Growth of gnotobiotic larvae in response to different microbiota treatments was measured as the proportion of larvae that developed to the pupal stage and the total development time (days) of individual larvae to pupation. Pupae from plates inoculated with the mixed community of bacteria present under conventional rearing conditions were also pooled by sex as determined by genital lobe morphology using a Leica S9E stereo microscope, surface-sterilized as described above, and allowed to emerge from sterile water in sterile chambers to measure the impact of microbiota recolonization on adult body size (measured as the length of the right forewing from the axillary incision to the tip excluding fringe) [45, 46]. All wing length measurements were conducted using a Leica S9i digital stereo microscope, LAS EZ image capture software, and ImageJ. All microbiota treatments were assayed using two independent cohorts of axenic larvae, resulting in at least two plates, sixteen wells, and ~ 120 larvae being assayed per microbiota treatment. Larvae reared in the absence of any microbes and maintained alongside experimental plates served as the negative control for all experiments.

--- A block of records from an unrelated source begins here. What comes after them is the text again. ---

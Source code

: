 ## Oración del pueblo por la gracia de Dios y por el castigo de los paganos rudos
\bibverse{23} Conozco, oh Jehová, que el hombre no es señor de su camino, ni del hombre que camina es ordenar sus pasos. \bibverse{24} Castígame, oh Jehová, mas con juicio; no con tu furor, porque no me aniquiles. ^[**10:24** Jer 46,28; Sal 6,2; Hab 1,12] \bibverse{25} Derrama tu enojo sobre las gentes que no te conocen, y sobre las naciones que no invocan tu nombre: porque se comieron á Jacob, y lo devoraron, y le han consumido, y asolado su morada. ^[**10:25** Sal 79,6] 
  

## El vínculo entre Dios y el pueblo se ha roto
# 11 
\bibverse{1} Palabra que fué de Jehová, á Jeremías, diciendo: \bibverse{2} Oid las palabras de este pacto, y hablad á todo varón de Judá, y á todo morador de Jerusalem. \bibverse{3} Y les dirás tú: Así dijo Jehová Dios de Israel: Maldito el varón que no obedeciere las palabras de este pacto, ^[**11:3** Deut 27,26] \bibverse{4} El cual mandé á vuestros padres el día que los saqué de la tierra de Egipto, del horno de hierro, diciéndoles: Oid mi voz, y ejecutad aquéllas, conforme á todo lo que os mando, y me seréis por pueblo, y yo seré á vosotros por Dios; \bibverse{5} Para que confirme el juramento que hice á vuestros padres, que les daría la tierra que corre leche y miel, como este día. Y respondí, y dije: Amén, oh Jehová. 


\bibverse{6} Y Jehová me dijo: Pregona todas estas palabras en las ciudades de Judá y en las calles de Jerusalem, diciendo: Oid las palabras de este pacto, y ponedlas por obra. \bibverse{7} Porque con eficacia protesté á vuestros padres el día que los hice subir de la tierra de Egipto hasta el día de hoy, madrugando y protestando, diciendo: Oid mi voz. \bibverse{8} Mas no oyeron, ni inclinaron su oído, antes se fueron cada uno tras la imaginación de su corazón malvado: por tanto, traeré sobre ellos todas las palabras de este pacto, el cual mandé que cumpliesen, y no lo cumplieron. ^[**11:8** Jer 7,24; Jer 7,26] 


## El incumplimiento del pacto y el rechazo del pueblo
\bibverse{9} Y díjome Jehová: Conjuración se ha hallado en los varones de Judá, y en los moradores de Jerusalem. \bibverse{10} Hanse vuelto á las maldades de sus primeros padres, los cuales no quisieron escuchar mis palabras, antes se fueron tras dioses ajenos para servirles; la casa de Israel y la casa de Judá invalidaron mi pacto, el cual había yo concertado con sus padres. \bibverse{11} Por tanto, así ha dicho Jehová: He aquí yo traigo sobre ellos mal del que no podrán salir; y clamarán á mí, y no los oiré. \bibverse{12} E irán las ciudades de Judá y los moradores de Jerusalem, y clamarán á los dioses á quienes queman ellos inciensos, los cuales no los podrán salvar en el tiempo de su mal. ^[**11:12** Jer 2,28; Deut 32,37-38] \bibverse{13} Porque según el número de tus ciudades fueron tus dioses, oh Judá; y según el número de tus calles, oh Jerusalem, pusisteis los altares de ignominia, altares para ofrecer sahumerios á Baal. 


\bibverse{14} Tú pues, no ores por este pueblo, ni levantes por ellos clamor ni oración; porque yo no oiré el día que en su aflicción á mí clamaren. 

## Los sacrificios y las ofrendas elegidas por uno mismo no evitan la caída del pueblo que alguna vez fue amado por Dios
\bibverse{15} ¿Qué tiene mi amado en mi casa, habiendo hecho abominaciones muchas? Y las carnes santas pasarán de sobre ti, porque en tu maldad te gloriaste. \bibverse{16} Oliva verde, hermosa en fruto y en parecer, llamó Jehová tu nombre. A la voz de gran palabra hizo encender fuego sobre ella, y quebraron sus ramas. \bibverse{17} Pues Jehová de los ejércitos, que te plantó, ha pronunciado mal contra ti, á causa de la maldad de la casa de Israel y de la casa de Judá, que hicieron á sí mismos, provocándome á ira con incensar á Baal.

Proportional data (e.g., survival to pupation) were analyzed by Bonferroni-corrected pairwise Barnards’s or Chi-square tests to compare axenic and gnotobiotic treatments to the conventional positive control. Non-proportional data (e.g., days to pupation) confirmed to meet the assumptions of parametric statistical tests were analyzed using Student’s t-tests (two groups of equal variance), Welch’s t-tests (two groups of unequal variance), or one-way analysis of variance (ANOVA) followed by post hoc Tukey–Kramer Honest Significant Difference (HSD) tests for multiple comparisons with Bonferroni correction. Non-parametric data were analyzed using Mann Whitney U tests (two groups) or Kruskal–Wallis tests (three or more groups) followed by post hoc Dunn’s tests for multiple comparisons with Benjamini-Hochberg (FDR) adjusted p-values.

Results

Laboratory colonization reduces diversity and shifts composition of the W. smithii larval microbiota

We first characterized the bacterial community present in laboratory colonized W. smithii larvae and compared it to the community present under field conditions. Sequencing of 16S rRNA gene amplicons from water and larval samples derived from either naturally occurring pitchers in the Cedarburg Bog State Natural Area in Wisconsin, USA or four replicate rearing trays from our standard rearing colony in the laboratory generated a total of 786,262 sequences (median = 9701 per sample) that were assigned to 761 unique ASVs after quality control filtering (Additional file 1: Table S 1). Rarefaction curves saturated at 1000 sequences for all but one sample, which was eliminated from the dataset prior to downstream analyses (Additional file 1: Table S 1, Additional file 3: Fig. S 1). Sample complexity varied with total ASVs ranging from 25 to 242 for all water and 21 to 122 for all larval samples (Additional file 1: Table S 1). Bacterial diversity was higher in field-derived samples than laboratory-derived samples as measured by both breakaway richness (p < 0.001) and the Shannon index (p < 0.001) (Additional file 1: Table S 1). Bacterial diversity was also higher in water than larvae, though to a greater extent in the field than in the lab (field: breakaway richness p < 0.001, Shannon diversity p < 0.001); lab: breakaway richness p = 0.64, Shannon diversity p = 0.002) (Additional file 1: Table S 1).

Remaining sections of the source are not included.